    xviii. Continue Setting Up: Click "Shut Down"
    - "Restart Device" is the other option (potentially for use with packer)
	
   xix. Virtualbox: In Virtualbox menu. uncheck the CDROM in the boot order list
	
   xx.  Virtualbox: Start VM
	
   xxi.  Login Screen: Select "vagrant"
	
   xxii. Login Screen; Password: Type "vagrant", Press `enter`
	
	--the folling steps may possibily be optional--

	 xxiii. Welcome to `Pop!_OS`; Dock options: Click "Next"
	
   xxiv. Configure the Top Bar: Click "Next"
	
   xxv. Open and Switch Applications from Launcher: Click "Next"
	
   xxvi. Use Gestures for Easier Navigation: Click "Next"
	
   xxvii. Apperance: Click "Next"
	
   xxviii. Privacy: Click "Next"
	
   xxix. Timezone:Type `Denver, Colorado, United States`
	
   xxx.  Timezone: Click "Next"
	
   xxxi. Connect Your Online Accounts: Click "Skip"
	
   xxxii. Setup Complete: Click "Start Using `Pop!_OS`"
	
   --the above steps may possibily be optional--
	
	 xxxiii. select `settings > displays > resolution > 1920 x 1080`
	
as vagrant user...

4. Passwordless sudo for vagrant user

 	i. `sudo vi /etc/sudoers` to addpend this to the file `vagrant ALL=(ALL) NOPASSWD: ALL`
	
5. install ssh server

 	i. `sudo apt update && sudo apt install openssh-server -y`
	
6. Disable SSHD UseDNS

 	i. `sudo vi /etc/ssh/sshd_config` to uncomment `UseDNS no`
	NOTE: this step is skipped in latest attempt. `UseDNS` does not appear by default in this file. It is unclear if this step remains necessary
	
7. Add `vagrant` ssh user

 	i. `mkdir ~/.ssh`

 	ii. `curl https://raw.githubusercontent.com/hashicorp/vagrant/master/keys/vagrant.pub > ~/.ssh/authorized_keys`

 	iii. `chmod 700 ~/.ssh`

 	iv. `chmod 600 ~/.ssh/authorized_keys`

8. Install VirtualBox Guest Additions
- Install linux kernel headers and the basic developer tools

--

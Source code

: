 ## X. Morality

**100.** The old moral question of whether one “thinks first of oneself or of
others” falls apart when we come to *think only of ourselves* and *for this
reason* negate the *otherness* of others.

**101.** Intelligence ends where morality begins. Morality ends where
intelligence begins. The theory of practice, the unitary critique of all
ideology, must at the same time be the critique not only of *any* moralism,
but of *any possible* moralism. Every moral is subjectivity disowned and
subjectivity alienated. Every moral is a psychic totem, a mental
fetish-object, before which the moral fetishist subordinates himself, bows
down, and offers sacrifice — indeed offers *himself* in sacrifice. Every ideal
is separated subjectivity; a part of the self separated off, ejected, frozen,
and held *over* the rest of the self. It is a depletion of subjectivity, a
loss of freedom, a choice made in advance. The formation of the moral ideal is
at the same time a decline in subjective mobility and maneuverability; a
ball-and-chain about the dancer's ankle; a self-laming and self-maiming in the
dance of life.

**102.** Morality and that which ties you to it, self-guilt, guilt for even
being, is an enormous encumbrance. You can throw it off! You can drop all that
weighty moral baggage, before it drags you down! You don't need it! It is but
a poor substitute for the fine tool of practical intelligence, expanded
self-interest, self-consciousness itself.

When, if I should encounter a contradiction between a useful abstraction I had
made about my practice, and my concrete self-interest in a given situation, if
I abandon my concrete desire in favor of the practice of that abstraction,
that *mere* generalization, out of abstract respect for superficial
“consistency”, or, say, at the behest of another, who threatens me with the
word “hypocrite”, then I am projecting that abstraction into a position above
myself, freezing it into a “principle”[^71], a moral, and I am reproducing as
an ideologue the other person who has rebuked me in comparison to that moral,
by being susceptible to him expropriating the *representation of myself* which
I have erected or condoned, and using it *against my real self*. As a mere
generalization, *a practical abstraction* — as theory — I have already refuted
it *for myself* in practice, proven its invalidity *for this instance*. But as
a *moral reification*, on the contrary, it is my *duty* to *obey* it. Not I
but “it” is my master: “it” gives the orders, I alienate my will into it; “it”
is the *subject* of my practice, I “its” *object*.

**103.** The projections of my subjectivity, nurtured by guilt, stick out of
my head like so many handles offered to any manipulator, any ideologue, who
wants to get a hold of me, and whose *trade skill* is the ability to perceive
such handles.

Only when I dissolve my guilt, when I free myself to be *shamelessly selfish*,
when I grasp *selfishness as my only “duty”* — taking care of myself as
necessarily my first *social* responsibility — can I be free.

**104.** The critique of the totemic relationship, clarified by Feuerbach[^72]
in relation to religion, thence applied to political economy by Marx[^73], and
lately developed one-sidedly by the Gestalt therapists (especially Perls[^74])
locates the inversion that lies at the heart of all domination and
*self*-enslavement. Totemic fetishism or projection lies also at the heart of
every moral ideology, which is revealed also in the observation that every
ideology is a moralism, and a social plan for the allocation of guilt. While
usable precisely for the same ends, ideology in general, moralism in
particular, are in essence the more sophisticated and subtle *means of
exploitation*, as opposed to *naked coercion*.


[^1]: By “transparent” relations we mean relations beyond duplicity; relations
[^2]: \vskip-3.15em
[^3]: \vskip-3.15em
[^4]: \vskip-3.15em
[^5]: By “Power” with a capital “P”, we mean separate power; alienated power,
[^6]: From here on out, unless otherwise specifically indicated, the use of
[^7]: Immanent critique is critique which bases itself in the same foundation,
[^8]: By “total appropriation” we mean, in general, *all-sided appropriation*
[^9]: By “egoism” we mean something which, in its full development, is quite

■ **EXERCISE DETAILS**
Where the line holding "particular, are in" appears in the listing above, start reproducing exactly, and end with the line holding "[^4]: \vskip-3.15em".

■ **RESPONSE AREA**
particular, are in essence the more sophisticated and subtle *means of
exploitation*, as opposed to *naked coercion*.


[^1]: By “transparent” relations we mean relations beyond duplicity; relations
[^2]: \vskip-3.15em
[^3]: \vskip-3.15em
[^4]: \vskip-3.15em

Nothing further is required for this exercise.